::: Recorded information :::

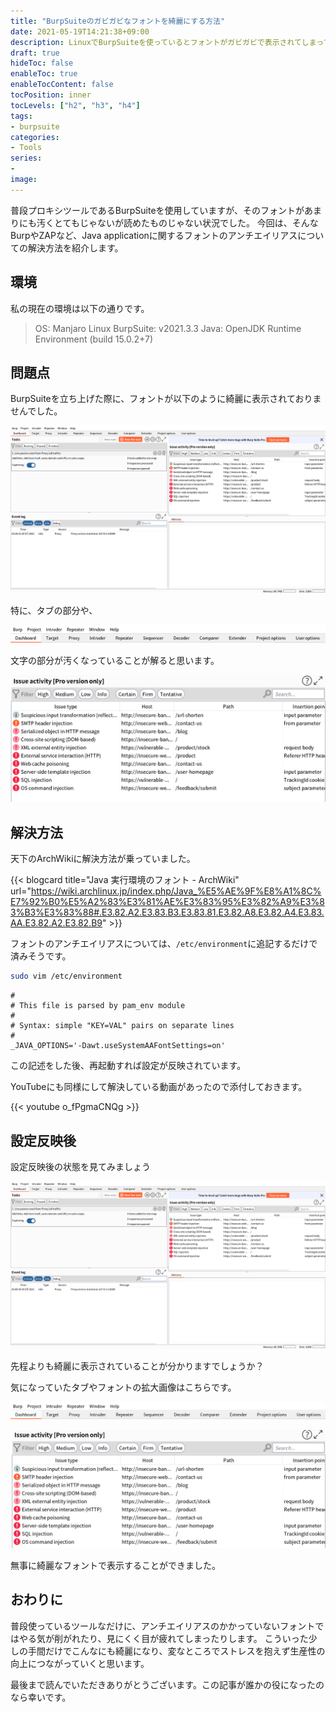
 ```yaml
---
title: "BurpSuiteのガビガビなフォントを綺麗にする方法"
date: 2021-05-19T14:21:38+09:00
description: LinuxでBurpSuiteを使っているとフォントがガビガビで表示されてしまっているため、綺麗なフォントに変更する方法を紹介します。
draft: true
hideToc: false
enableToc: true
enableTocContent: false
tocPosition: inner
tocLevels: ["h2", "h3", "h4"]
tags:
- burpsuite
categories:
- Tools
series:
-
image:
---
```


普段プロキシツールであるBurpSuiteを使用していますが、そのフォントがあまりにも汚くとてもじゃないが読めたものじゃない状況でした。
今回は、そんなBurpやZAPなど、Java applicationに関するフォントのアンチエイリアスについての解決方法を紹介します。

## 環境

私の現在の環境は以下の通りです。

> OS: Manjaro Linux
> BurpSuite: v2021.3.3
> Java: OpenJDK Runtime Environment (build 15.0.2+7)

## 問題点

BurpSuiteを立ち上げた際に、フォントが以下のように綺麗に表示されておりませんでした。

![Burpsuite-Dashboard](img/2021-05-19-16-24-53.png)

特に、タブの部分や、

![Brupsuite-tab](img/2021-05-19-16-35-11.png)

文字の部分が汚くなっていることが解ると思います。

![Burpsuite-text](img/2021-05-19-16-36-24.png)

## 解決方法

天下のArchWikiに解決方法が乗っていました。

{{< blogcard title="Java 実行環境のフォント - ArchWiki" url="https://wiki.archlinux.jp/index.php/Java_%E5%AE%9F%E8%A1%8C%E7%92%B0%E5%A2%83%E3%81%AE%E3%83%95%E3%82%A9%E3%83%B3%E3%83%88#.E3.82.A2.E3.83.B3.E3.83.81.E3.82.A8.E3.82.A4.E3.83.AA.E3.82.A2.E3.82.B9" >}}

フォントのアンチエイリアスについては、`/etc/environment`に追記するだけで済みそうです。

```$:.bash
sudo vim /etc/environment
```

```
#
# This file is parsed by pam_env module
#
# Syntax: simple "KEY=VAL" pairs on separate lines
#
_JAVA_OPTIONS='-Dawt.useSystemAAFontSettings=on'
```

この記述をした後、再起動すれば設定が反映されています。

YouTubeにも同様にして解決している動画があったので添付しておきます。

{{< youtube o_fPgmaCNQg >}}

## 設定反映後

設定反映後の状態を見てみましょう

![](img/2021-05-19-16-52-26.png)

先程よりも綺麗に表示されていることが分かりますでしょうか？

気になっていたタブやフォントの拡大画像はこちらです。

![](img/2021-05-19-16-53-40.png)

![](img/2021-05-19-16-54-42.png)

無事に綺麗なフォントで表示することができました。

## おわりに

普段使っているツールなだけに、アンチエイリアスのかかっていないフォントではやる気が削がれたり、見にくく目が疲れてしまったりします。
こういった少しの手間だけでこんなにも綺麗になり、変なところでストレスを抱えず生産性の向上につながっていくと思います。

最後まで読んでいただきありがとうございます。この記事が誰かの役になったのなら幸いです。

:::

Exercise description: Among the entries above, how many lines include the word "false"? Reply with the number only.

Your response: 2